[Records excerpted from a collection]

Content starts

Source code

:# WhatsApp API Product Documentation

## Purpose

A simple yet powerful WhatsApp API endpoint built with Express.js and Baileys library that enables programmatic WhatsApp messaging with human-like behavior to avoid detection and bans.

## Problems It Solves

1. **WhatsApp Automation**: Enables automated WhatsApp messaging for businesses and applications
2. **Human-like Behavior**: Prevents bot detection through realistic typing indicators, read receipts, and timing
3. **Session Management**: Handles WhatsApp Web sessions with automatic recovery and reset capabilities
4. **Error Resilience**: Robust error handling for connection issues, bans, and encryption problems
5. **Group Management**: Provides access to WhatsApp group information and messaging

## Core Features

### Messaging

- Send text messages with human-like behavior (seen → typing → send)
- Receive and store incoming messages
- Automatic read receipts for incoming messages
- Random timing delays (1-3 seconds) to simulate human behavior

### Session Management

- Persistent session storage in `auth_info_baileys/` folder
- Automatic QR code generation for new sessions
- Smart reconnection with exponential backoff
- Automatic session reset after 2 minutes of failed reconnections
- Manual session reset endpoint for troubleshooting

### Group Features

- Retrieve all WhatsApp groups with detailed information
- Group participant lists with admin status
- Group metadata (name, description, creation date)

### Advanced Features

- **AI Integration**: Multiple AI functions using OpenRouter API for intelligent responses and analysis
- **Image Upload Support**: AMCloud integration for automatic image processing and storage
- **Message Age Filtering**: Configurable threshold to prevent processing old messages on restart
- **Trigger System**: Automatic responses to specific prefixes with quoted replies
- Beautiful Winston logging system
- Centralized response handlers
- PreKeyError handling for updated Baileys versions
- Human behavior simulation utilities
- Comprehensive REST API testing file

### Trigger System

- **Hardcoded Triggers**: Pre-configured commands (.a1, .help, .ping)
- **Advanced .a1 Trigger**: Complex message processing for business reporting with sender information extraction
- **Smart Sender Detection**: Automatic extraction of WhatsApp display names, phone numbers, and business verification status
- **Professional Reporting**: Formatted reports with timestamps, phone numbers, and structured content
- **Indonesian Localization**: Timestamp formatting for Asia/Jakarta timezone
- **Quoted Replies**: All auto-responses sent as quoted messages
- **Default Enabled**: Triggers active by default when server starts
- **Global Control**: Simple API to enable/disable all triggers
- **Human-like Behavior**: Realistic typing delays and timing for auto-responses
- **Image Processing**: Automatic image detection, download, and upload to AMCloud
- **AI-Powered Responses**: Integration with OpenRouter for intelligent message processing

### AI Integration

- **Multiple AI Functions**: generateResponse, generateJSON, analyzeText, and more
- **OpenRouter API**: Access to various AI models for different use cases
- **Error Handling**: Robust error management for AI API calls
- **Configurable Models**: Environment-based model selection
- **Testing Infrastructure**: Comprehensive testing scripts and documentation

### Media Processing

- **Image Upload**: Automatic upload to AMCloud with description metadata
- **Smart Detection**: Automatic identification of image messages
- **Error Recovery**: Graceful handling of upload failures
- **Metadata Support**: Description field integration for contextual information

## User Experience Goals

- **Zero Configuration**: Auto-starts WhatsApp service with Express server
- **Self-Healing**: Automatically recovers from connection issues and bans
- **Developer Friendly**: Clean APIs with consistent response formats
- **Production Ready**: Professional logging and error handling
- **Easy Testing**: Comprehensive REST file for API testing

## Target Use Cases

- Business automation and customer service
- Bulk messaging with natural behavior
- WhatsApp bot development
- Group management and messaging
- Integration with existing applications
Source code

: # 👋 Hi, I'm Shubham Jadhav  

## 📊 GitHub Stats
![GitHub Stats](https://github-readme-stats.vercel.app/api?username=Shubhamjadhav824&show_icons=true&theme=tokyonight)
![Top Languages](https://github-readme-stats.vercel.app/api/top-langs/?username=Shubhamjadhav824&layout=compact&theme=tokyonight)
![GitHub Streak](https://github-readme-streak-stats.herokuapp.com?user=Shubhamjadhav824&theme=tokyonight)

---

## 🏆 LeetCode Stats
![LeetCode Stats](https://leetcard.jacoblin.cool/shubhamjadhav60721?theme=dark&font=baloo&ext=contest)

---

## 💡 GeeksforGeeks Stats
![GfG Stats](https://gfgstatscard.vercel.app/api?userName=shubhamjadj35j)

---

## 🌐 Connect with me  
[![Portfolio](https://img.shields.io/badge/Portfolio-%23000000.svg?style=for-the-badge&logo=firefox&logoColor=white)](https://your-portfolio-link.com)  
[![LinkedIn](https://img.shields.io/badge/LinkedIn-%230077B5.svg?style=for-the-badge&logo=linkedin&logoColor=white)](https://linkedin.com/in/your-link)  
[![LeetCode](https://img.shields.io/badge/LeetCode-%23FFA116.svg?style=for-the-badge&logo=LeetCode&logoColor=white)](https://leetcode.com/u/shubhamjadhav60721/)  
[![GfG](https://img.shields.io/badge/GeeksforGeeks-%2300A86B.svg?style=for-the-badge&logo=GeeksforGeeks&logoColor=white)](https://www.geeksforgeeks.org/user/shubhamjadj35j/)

Content ends

Down to the last line, return the data above exactly.

Response to the exercise:
Source code

:# WhatsApp API Product Documentation

## Purpose

A simple yet powerful WhatsApp API endpoint built with Express.js and Baileys library that enables programmatic WhatsApp messaging with human-like behavior to avoid detection and bans.

## Problems It Solves

1. **WhatsApp Automation**: Enables automated WhatsApp messaging for businesses and applications
2. **Human-like Behavior**: Prevents bot detection through realistic typing indicators, read receipts, and timing
3. **Session Management**: Handles WhatsApp Web sessions with automatic recovery and reset capabilities
4. **Error Resilience**: Robust error handling for connection issues, bans, and encryption problems
5. **Group Management**: Provides access to WhatsApp group information and messaging

## Core Features

### Messaging

- Send text messages with human-like behavior (seen → typing → send)
- Receive and store incoming messages
- Automatic read receipts for incoming messages
- Random timing delays (1-3 seconds) to simulate human behavior

### Session Management

- Persistent session storage in `auth_info_baileys/` folder
- Automatic QR code generation for new sessions
- Smart reconnection with exponential backoff
- Automatic session reset after 2 minutes of failed reconnections
- Manual session reset endpoint for troubleshooting

### Group Features

- Retrieve all WhatsApp groups with detailed information
- Group participant lists with admin status
- Group metadata (name, description, creation date)

### Advanced Features

- **AI Integration**: Multiple AI functions using OpenRouter API for intelligent responses and analysis
- **Image Upload Support**: AMCloud integration for automatic image processing and storage
- **Message Age Filtering**: Configurable threshold to prevent processing old messages on restart
- **Trigger System**: Automatic responses to specific prefixes with quoted replies
- Beautiful Winston logging system
- Centralized response handlers
- PreKeyError handling for updated Baileys versions
- Human behavior simulation utilities
- Comprehensive REST API testing file

### Trigger System

- **Hardcoded Triggers**: Pre-configured commands (.a1, .help, .ping)
- **Advanced .a1 Trigger**: Complex message processing for business reporting with sender information extraction
- **Smart Sender Detection**: Automatic extraction of WhatsApp display names, phone numbers, and business verification status
- **Professional Reporting**: Formatted reports with timestamps, phone numbers, and structured content
- **Indonesian Localization**: Timestamp formatting for Asia/Jakarta timezone
- **Quoted Replies**: All auto-responses sent as quoted messages
- **Default Enabled**: Triggers active by default when server starts
- **Global Control**: Simple API to enable/disable all triggers
- **Human-like Behavior**: Realistic typing delays and timing for auto-responses
- **Image Processing**: Automatic image detection, download, and upload to AMCloud
- **AI-Powered Responses**: Integration with OpenRouter for intelligent message processing

### AI Integration

- **Multiple AI Functions**: generateResponse, generateJSON, analyzeText, and more
- **OpenRouter API**: Access to various AI models for different use cases
- **Error Handling**: Robust error management for AI API calls
- **Configurable Models**: Environment-based model selection
- **Testing Infrastructure**: Comprehensive testing scripts and documentation

### Media Processing

- **Image Upload**: Automatic upload to AMCloud with description metadata
- **Smart Detection**: Automatic identification of image messages
- **Error Recovery**: Graceful handling of upload failures
- **Metadata Support**: Description field integration for contextual information

## User Experience Goals

- **Zero Configuration**: Auto-starts WhatsApp service with Express server
- **Self-Healing**: Automatically recovers from connection issues and bans
- **Developer Friendly**: Clean APIs with consistent response formats
- **Production Ready**: Professional logging and error handling
- **Easy Testing**: Comprehensive REST file for API testing

## Target Use Cases

- Business automation and customer service
- Bulk messaging with natural behavior
- WhatsApp bot development
- Group management and messaging
- Integration with existing applications
Source code

: # 👋 Hi, I'm Shubham Jadhav  

## 📊 GitHub Stats
![GitHub Stats](https://github-readme-stats.vercel.app/api?username=Shubhamjadhav824&show_icons=true&theme=tokyonight)
![Top Languages](https://github-readme-stats.vercel.app/api/top-langs/?username=Shubhamjadhav824&layout=compact&theme=tokyonight)
![GitHub Streak](https://github-readme-streak-stats.herokuapp.com?user=Shubhamjadhav824&theme=tokyonight)

---

## 🏆 LeetCode Stats
![LeetCode Stats](https://leetcard.jacoblin.cool/shubhamjadhav60721?theme=dark&font=baloo&ext=contest)

---

## 💡 GeeksforGeeks Stats
![GfG Stats](https://gfgstatscard.vercel.app/api?userName=shubhamjadj35j)

---

## 🌐 Connect with me  
[![Portfolio](https://img.shields.io/badge/Portfolio-%23000000.svg?style=for-the-badge&logo=firefox&logoColor=white)](https://your-portfolio-link.com)  
[![LinkedIn](https://img.shields.io/badge/LinkedIn-%230077B5.svg?style=for-the-badge&logo=linkedin&logoColor=white)](https://linkedin.com/in/your-link)  
[![LeetCode](https://img.shields.io/badge/LeetCode-%23FFA116.svg?style=for-the-badge&logo=LeetCode&logoColor=white)](https://leetcode.com/u/shubhamjadhav60721/)  
[![GfG](https://img.shields.io/badge/GeeksforGeeks-%2300A86B.svg?style=for-the-badge&logo=GeeksforGeeks&logoColor=white)](https://www.geeksforgeeks.org/user/shubhamjadj35j/)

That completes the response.